* Work instructions
In the records below, copy the line that contains "COLA 是由阿里大佬张建飞" and each line after it, word for word, through the last.

* Listed records
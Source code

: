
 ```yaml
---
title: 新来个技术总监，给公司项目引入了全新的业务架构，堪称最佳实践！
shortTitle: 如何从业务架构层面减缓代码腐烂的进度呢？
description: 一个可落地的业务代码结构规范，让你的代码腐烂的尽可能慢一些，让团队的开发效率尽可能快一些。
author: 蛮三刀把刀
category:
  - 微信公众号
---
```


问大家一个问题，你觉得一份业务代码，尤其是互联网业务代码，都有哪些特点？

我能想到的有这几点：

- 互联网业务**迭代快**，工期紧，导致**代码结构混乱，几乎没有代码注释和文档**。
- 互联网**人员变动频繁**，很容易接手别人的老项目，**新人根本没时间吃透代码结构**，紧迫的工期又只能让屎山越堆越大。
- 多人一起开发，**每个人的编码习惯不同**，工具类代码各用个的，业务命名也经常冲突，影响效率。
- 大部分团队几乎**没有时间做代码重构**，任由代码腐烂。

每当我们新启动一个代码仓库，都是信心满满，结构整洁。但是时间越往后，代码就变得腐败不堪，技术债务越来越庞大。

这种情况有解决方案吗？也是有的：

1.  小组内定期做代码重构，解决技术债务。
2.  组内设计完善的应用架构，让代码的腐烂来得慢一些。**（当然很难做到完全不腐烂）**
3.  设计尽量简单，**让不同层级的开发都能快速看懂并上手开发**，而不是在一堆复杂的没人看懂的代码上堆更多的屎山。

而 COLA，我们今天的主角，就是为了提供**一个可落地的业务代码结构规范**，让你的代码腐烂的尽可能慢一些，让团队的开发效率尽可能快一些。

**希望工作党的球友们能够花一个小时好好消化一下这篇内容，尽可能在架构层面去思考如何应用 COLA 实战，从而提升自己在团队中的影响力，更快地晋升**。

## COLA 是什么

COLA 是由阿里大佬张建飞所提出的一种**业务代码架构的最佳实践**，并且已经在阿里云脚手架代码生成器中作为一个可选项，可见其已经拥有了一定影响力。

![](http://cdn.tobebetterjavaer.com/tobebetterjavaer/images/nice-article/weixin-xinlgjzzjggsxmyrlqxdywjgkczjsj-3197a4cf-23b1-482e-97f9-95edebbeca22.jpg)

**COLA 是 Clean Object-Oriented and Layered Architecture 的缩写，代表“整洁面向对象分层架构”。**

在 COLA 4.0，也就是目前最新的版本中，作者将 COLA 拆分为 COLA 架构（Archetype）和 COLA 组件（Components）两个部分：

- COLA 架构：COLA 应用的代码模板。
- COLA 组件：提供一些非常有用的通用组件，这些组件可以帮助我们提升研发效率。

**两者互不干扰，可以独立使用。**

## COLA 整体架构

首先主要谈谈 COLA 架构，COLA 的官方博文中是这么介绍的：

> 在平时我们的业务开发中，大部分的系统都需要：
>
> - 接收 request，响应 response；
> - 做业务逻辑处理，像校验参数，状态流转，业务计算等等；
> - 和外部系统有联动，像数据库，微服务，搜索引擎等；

* Solution
COLA 是由阿里大佬张建飞所提出的一种**业务代码架构的最佳实践**，并且已经在阿里云脚手架代码生成器中作为一个可选项，可见其已经拥有了一定影响力。

![](http://cdn.tobebetterjavaer.com/tobebetterjavaer/images/nice-article/weixin-xinlgjzzjggsxmyrlqxdywjgkczjsj-3197a4cf-23b1-482e-97f9-95edebbeca22.jpg)

**COLA 是 Clean Object-Oriented and Layered Architecture 的缩写，代表“整洁面向对象分层架构”。**

在 COLA 4.0，也就是目前最新的版本中，作者将 COLA 拆分为 COLA 架构（Archetype）和 COLA 组件（Components）两个部分：

- COLA 架构：COLA 应用的代码模板。
- COLA 组件：提供一些非常有用的通用组件，这些组件可以帮助我们提升研发效率。

**两者互不干扰，可以独立使用。**

## COLA 整体架构

首先主要谈谈 COLA 架构，COLA 的官方博文中是这么介绍的：

> 在平时我们的业务开发中，大部分的系统都需要：
>
> - 接收 request，响应 response；
> - 做业务逻辑处理，像校验参数，状态流转，业务计算等等；
> - 和外部系统有联动，像数据库，微服务，搜索引擎等；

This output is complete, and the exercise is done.